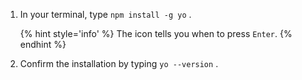 1. In your terminal, type `npm install -g yo` <i class="fa fa-share fa-rotate-180"></i>.

   {% hint style='info' %}
The <i class="fa fa-share fa-rotate-180"></i> icon tells you when to press `Enter`.
   {% endhint %}

1. Confirm the installation by typing `yo --version` <i class="fa fa-share fa-rotate-180"></i>.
----------------------------------------
EXERCISE
With all pictures omitted, repeat every record above word for word.

SOLUTION TO THIS PROBLEM
 1. In your terminal, type `npm install -g yo` <i class="fa fa-share fa-rotate-180"></i>.

   {% hint style='info' %}
The <i class="fa fa-share fa-rotate-180"></i> icon tells you when to press `Enter`.
   {% endhint %}

1. Confirm the installation by typing `yo --version` <i class="fa fa-share fa-rotate-180"></i>.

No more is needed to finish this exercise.